Friday 15 August
Weather: sunny, a few fluffy clouds and a light breeze
On site: Keith Fitzpatrick-Matthews, Rosemary Ryden, Chris Hobbs, Luke Gearing, Mick James, Pauline Gimson, Muriel Hardman, Alan Goodwin, Owain James, Phil Thomas, Nigel Harper-Scott, Tony Driscoll, Freddie Sharman, Christl Squires, Anne Lake, Cameron Gormill
After the downpour yesterday evening, the topsoil is very clearly visible and the patches left over the presumed clay floor stand out. Mick is removing them. Doing so is proving very easy: in most places, it is just a superficial skim that’s left over the yellowish clay. The edge of the clay corresponds roughly with the edge of the platform, lending weight to my conjecture that it’s the remains of the floor of the last building on the site.
Today feels like a warm spring day, so we’ve had a real variety of seasons this week. The crickets are even buzzing again.
We’re now at a stage where plans are becoming necessary again, initially to show the extent of the clay ?floor. Tony and Nigel have both finished digging, so they are starting a plan. I’ve asked them to record the root traces at this level, so that we’ll be able to tell if they’ve affected underlying deposits.
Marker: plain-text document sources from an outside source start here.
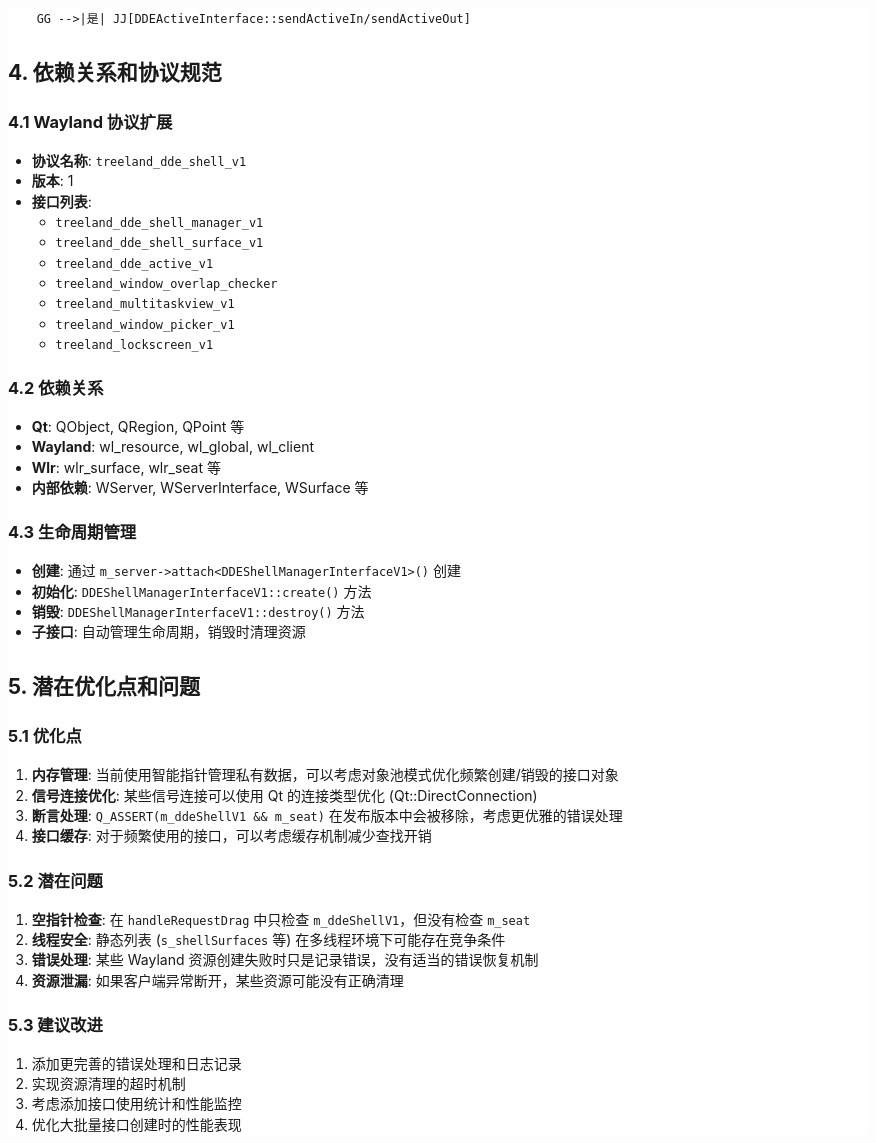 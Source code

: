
 ```mermaid
    GG -->|是| JJ[DDEActiveInterface::sendActiveIn/sendActiveOut]
```

## 4. 依赖关系和协议规范

### 4.1 Wayland 协议扩展
- **协议名称**: `treeland_dde_shell_v1`
- **版本**: 1
- **接口列表**:
  - `treeland_dde_shell_manager_v1`
  - `treeland_dde_shell_surface_v1`
  - `treeland_dde_active_v1`
  - `treeland_window_overlap_checker`
  - `treeland_multitaskview_v1`
  - `treeland_window_picker_v1`
  - `treeland_lockscreen_v1`

### 4.2 依赖关系
- **Qt**: QObject, QRegion, QPoint 等
- **Wayland**: wl_resource, wl_global, wl_client
- **Wlr**: wlr_surface, wlr_seat 等
- **内部依赖**: WServer, WServerInterface, WSurface 等

### 4.3 生命周期管理
- **创建**: 通过 `m_server->attach<DDEShellManagerInterfaceV1>()` 创建
- **初始化**: `DDEShellManagerInterfaceV1::create()` 方法
- **销毁**: `DDEShellManagerInterfaceV1::destroy()` 方法
- **子接口**: 自动管理生命周期，销毁时清理资源

## 5. 潜在优化点和问题

### 5.1 优化点
1. **内存管理**: 当前使用智能指针管理私有数据，可以考虑对象池模式优化频繁创建/销毁的接口对象
2. **信号连接优化**: 某些信号连接可以使用 Qt 的连接类型优化 (Qt::DirectConnection)
3. **断言处理**: `Q_ASSERT(m_ddeShellV1 && m_seat)` 在发布版本中会被移除，考虑更优雅的错误处理
4. **接口缓存**: 对于频繁使用的接口，可以考虑缓存机制减少查找开销

### 5.2 潜在问题
1. **空指针检查**: 在 `handleRequestDrag` 中只检查 `m_ddeShellV1`，但没有检查 `m_seat`
2. **线程安全**: 静态列表 (`s_shellSurfaces` 等) 在多线程环境下可能存在竞争条件
3. **错误处理**: 某些 Wayland 资源创建失败时只是记录错误，没有适当的错误恢复机制
4. **资源泄漏**: 如果客户端异常断开，某些资源可能没有正确清理

### 5.3 建议改进
1. 添加更完善的错误处理和日志记录
2. 实现资源清理的超时机制
3. 考虑添加接口使用统计和性能监控
4. 优化大批量接口创建时的性能表现
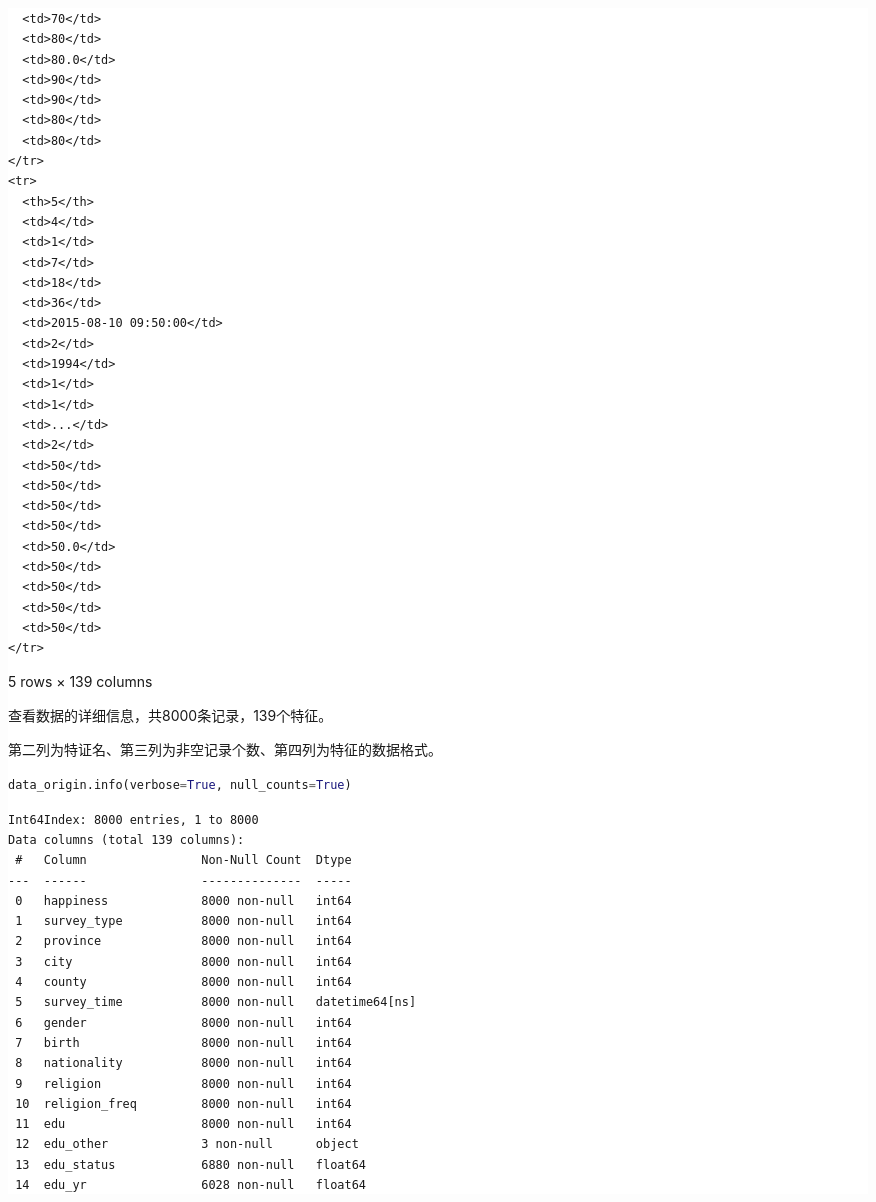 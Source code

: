       <td>70</td>
      <td>80</td>
      <td>80.0</td>
      <td>90</td>
      <td>90</td>
      <td>80</td>
      <td>80</td>
    </tr>
    <tr>
      <th>5</th>
      <td>4</td>
      <td>1</td>
      <td>7</td>
      <td>18</td>
      <td>36</td>
      <td>2015-08-10 09:50:00</td>
      <td>2</td>
      <td>1994</td>
      <td>1</td>
      <td>1</td>
      <td>...</td>
      <td>2</td>
      <td>50</td>
      <td>50</td>
      <td>50</td>
      <td>50</td>
      <td>50.0</td>
      <td>50</td>
      <td>50</td>
      <td>50</td>
      <td>50</td>
    </tr>
  </tbody>
</table>
<p>5 rows × 139 columns</p>
</div>

查看数据的详细信息，共8000条记录，139个特征。

第二列为特证名、第三列为非空记录个数、第四列为特征的数据格式。

```python
data_origin.info(verbose=True, null_counts=True)
```

    Int64Index: 8000 entries, 1 to 8000
    Data columns (total 139 columns):
     #   Column                Non-Null Count  Dtype         
    ---  ------                --------------  -----         
     0   happiness             8000 non-null   int64         
     1   survey_type           8000 non-null   int64         
     2   province              8000 non-null   int64         
     3   city                  8000 non-null   int64         
     4   county                8000 non-null   int64         
     5   survey_time           8000 non-null   datetime64[ns]
     6   gender                8000 non-null   int64         
     7   birth                 8000 non-null   int64         
     8   nationality           8000 non-null   int64         
     9   religion              8000 non-null   int64         
     10  religion_freq         8000 non-null   int64         
     11  edu                   8000 non-null   int64         
     12  edu_other             3 non-null      object        
     13  edu_status            6880 non-null   float64       
     14  edu_yr                6028 non-null   float64        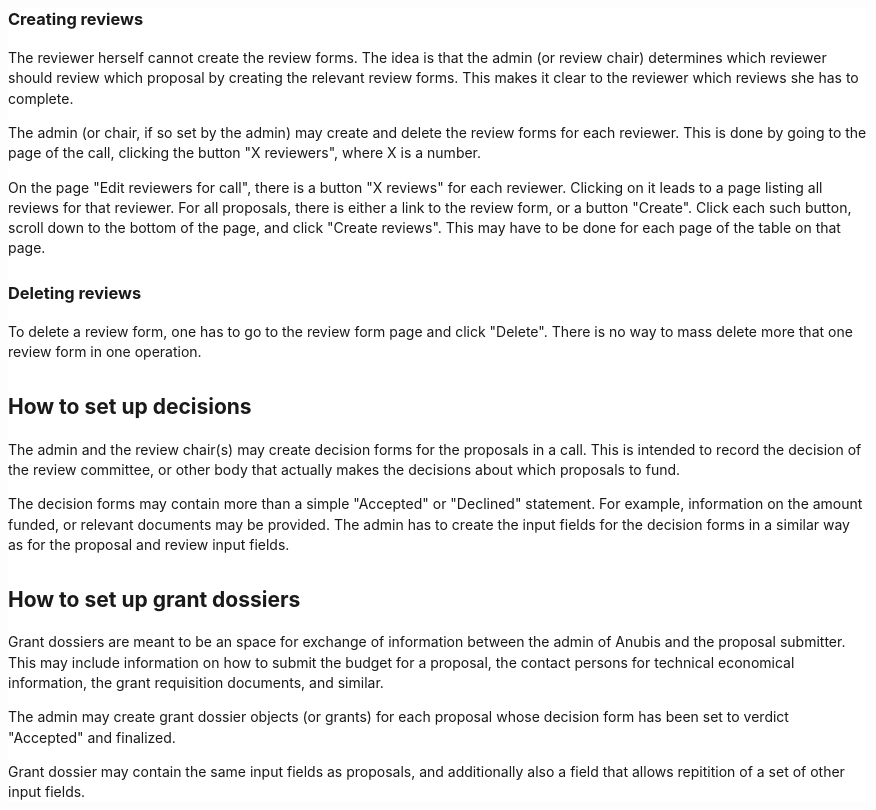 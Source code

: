 ### Creating reviews

The reviewer herself cannot create the review forms. The idea is that
the admin (or review chair) determines which reviewer should review
which proposal by creating the relevant review forms. This makes it
clear to the reviewer which reviews she has to complete.

The admin (or chair, if so set by the admin) may create and delete the
review forms for each reviewer. This is done by going to the page of
the call, clicking the button "X reviewers", where X is a number.

On the page "Edit reviewers for call", there is a button "X reviews"
for each reviewer. Clicking on it leads to a page listing all reviews
for that reviewer. For all proposals, there is either a link to the
review form, or a button "Create". Click each such button, scroll down
to the bottom of the page, and click "Create reviews". This may have
to be done for each page of the table on that page.

### Deleting reviews

To delete a review form, one has to go to the review form page and click
"Delete". There is no way to mass delete more that one review form in
one operation.


## How to set up decisions

The admin and the review chair(s) may create decision forms for the
proposals in a call. This is intended to record the decision of the
review committee, or other body that actually makes the decisions about
which proposals to fund.

The decision forms may contain more than a simple "Accepted" or
"Declined" statement. For example, information on the amount funded,
or relevant documents may be provided. The admin has to create the
input fields for the decision forms in a similar way as for the
proposal and review input fields.


## How to set up grant dossiers

Grant dossiers are meant to be an space for exchange of information
between the admin of Anubis and the proposal submitter. This may
include information on how to submit the budget for a proposal, the
contact persons for technical economical information, the grant
requisition documents, and similar.

The admin may create grant dossier objects (or grants) for each
proposal whose decision form has been set to verdict "Accepted" and
finalized.

Grant dossier may contain the same input fields as proposals, and
additionally also a field that allows repitition of a set of other input
fields.
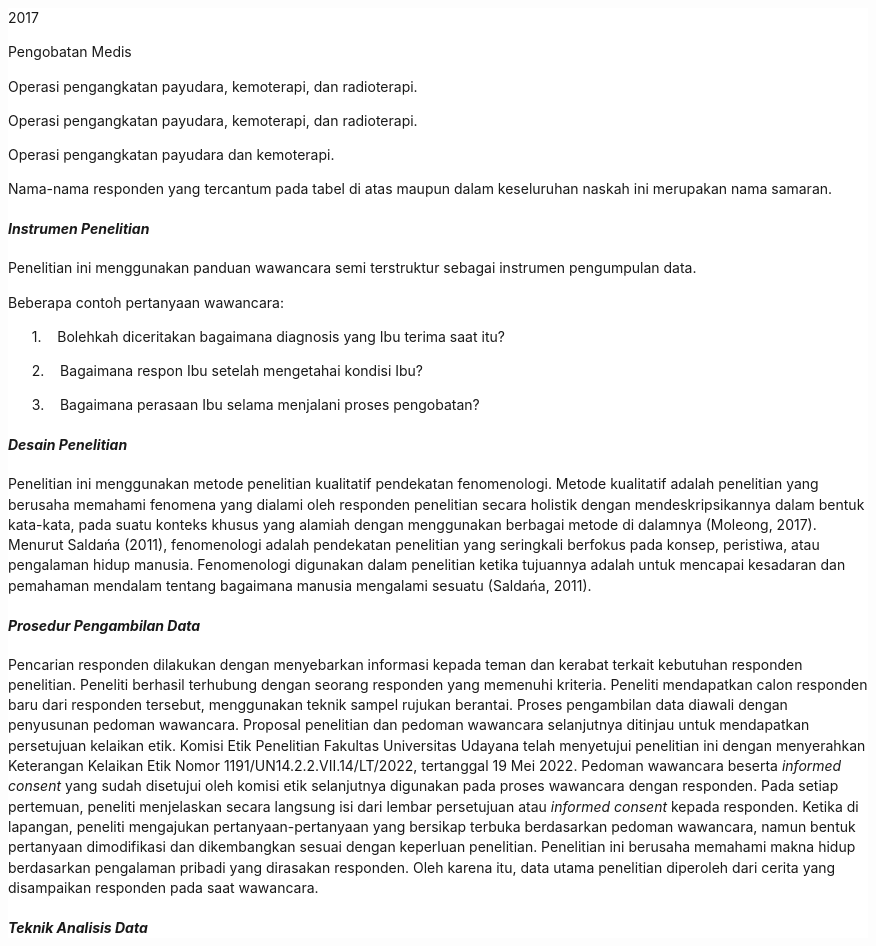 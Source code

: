 <p><span class="font3">2017</span></p></td></tr>
<tr><td style="vertical-align:middle;">
<p><span class="font3">Pengobatan Medis</span></p></td><td style="vertical-align:middle;">
<p><span class="font3">Operasi pengangkatan payudara, kemoterapi, dan radioterapi.</span></p></td><td style="vertical-align:bottom;">
<p><span class="font3">Operasi pengangkatan payudara, kemoterapi, dan radioterapi.</span></p></td><td style="vertical-align:bottom;">
<p><span class="font3">Operasi pengangkatan payudara dan kemoterapi.</span></p></td></tr>
</table>
<p><span class="font3">Nama-nama responden yang tercantum pada tabel di atas maupun dalam keseluruhan naskah ini merupakan nama samaran.</span></p>
<h4><a name="bookmark10"></a><span class="font3" style="font-weight:bold;font-style:italic;"><a name="bookmark11"></a>Instrumen Penelitian</span></h4>
<p><span class="font3">Penelitian ini menggunakan panduan wawancara semi terstruktur sebagai instrumen pengumpulan data.</span></p>
<p><span class="font3">Beberapa contoh pertanyaan wawancara:</span></p>
<ul style="list-style:none;"><li>
<p><span class="font3">1. &nbsp;&nbsp;&nbsp;Bolehkah diceritakan bagaimana diagnosis yang Ibu terima saat itu?</span></p></li>
<li>
<p><span class="font3">2. &nbsp;&nbsp;&nbsp;Bagaimana respon Ibu setelah mengetahai kondisi Ibu?</span></p></li>
<li>
<p><span class="font3">3. &nbsp;&nbsp;&nbsp;Bagaimana perasaan Ibu selama menjalani proses pengobatan?</span></p></li></ul>
<h4><a name="bookmark12"></a><span class="font3" style="font-weight:bold;font-style:italic;"><a name="bookmark13"></a>Desain Penelitian</span></h4>
<p><span class="font3">Penelitian ini menggunakan metode penelitian kualitatif pendekatan fenomenologi. Metode kualitatif adalah penelitian yang berusaha memahami fenomena yang dialami oleh responden penelitian secara holistik dengan mendeskripsikannya dalam bentuk kata-kata, pada suatu konteks khusus yang alamiah dengan menggunakan berbagai metode di dalamnya (Moleong, 2017). Menurut Saldańa (2011), fenomenologi adalah pendekatan penelitian yang seringkali berfokus pada konsep, peristiwa, atau pengalaman hidup manusia. Fenomenologi digunakan dalam penelitian ketika tujuannya adalah untuk mencapai kesadaran dan pemahaman mendalam tentang bagaimana manusia mengalami sesuatu (Saldańa, 2011).</span></p>
<h4><a name="bookmark14"></a><span class="font3" style="font-weight:bold;font-style:italic;"><a name="bookmark15"></a>Prosedur Pengambilan Data</span></h4>
<p><span class="font3">Pencarian responden dilakukan dengan menyebarkan informasi kepada teman dan kerabat terkait kebutuhan responden penelitian. Peneliti berhasil terhubung dengan seorang responden yang memenuhi kriteria. Peneliti mendapatkan calon responden baru dari responden tersebut, menggunakan teknik sampel rujukan berantai. Proses pengambilan data diawali dengan penyusunan pedoman wawancara. Proposal penelitian dan pedoman wawancara selanjutnya ditinjau untuk mendapatkan persetujuan kelaikan etik. Komisi Etik Penelitian Fakultas Universitas Udayana telah menyetujui penelitian ini dengan menyerahkan Keterangan Kelaikan Etik Nomor 1191/UN14.2.2.VII.14/LT/2022, tertanggal 19 Mei 2022. Pedoman wawancara beserta </span><span class="font3" style="font-style:italic;">informed consent</span><span class="font3"> yang sudah disetujui oleh komisi etik selanjutnya digunakan pada proses wawancara dengan responden. Pada setiap pertemuan, peneliti menjelaskan secara langsung isi dari lembar persetujuan atau </span><span class="font3" style="font-style:italic;">informed consent</span><span class="font3"> kepada responden. Ketika di lapangan, peneliti mengajukan pertanyaan-pertanyaan yang bersikap terbuka berdasarkan pedoman wawancara, namun bentuk pertanyaan dimodifikasi dan dikembangkan sesuai dengan keperluan penelitian. Penelitian ini berusaha memahami makna hidup berdasarkan pengalaman pribadi yang dirasakan responden. Oleh karena itu, data utama penelitian diperoleh dari cerita yang disampaikan responden pada saat wawancara.</span></p>
<h4><a name="bookmark16"></a><span class="font3" style="font-weight:bold;font-style:italic;"><a name="bookmark17"></a>Teknik Analisis Data</span></h4> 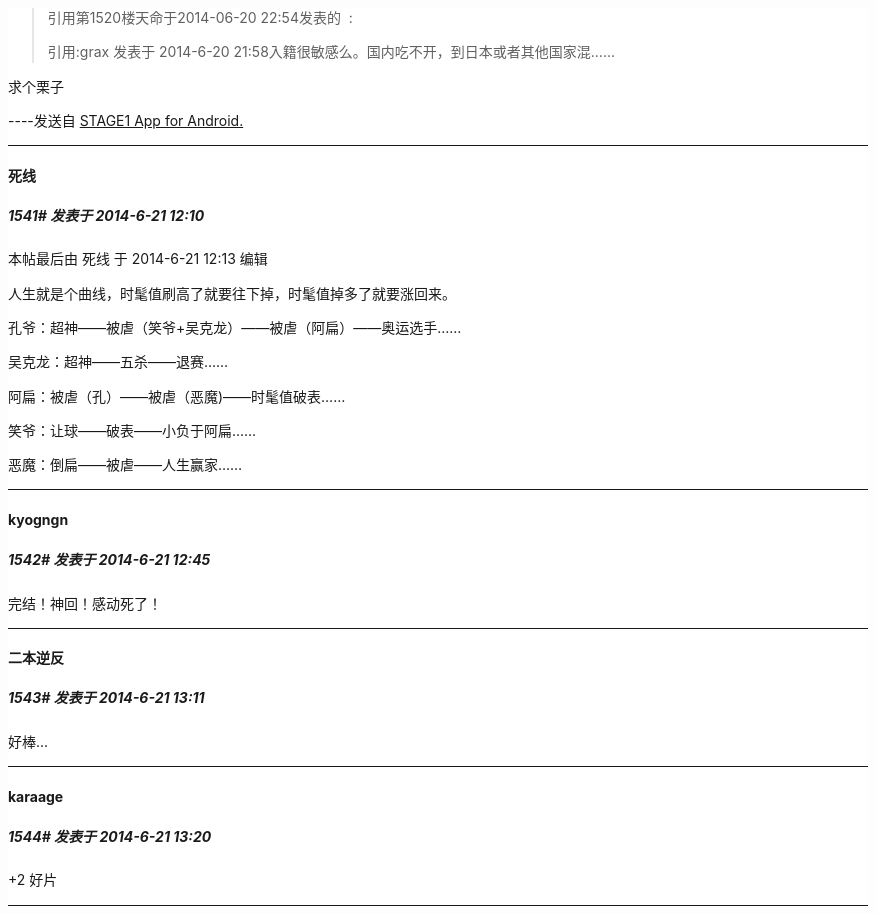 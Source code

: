 
<blockquote>引用第1520楼天命于2014-06-20 22:54发表的  :

引用:grax 发表于 2014-6-20 21:58入籍很敏感么。国内吃不开，到日本或者其他国家混......</blockquote>
求个栗子


----发送自 [STAGE1 App for Android.](http://stage1.5j4m.com/?1.14)


-----

####  死线  
##### 1541#       发表于 2014-6-21 12:10


 本帖最后由 死线 于 2014-6-21 12:13 编辑 

人生就是个曲线，时髦值刷高了就要往下掉，时髦值掉多了就要涨回来。


孔爷：超神——被虐（笑爷+吴克龙）——被虐（阿扁）——奥运选手……


吴克龙：超神——五杀——退赛……


阿扁：被虐（孔）——被虐（恶魔)——时髦值破表……


笑爷：让球——破表——小负于阿扁……


恶魔：倒扁——被虐——人生赢家……


-----

####  kyogngn  
##### 1542#       发表于 2014-6-21 12:45


完结！神回！感动死了！


-----

####  二本逆反  
##### 1543#       发表于 2014-6-21 13:11


好棒...


-----

####  karaage  
##### 1544#       发表于 2014-6-21 13:20


+2 好片


-----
A number of interesting finds are turning up in washing that weren’t spotted during excavation. The best is a broken gun-flint, which has lost a corner (perhaps during firing). There are also sherds of medieval material, including St Neots type ware, Hertfordshire greyware and a late medieval ?lead-glazed ware. It’s interesting that there is very little post-medieval pottery, although there are clay pipes and glass. This suggests to me that occupation came to an end before 1600 (and possibly much earlier still) and that the glass and clay pipe fragments show the presence of farm workers.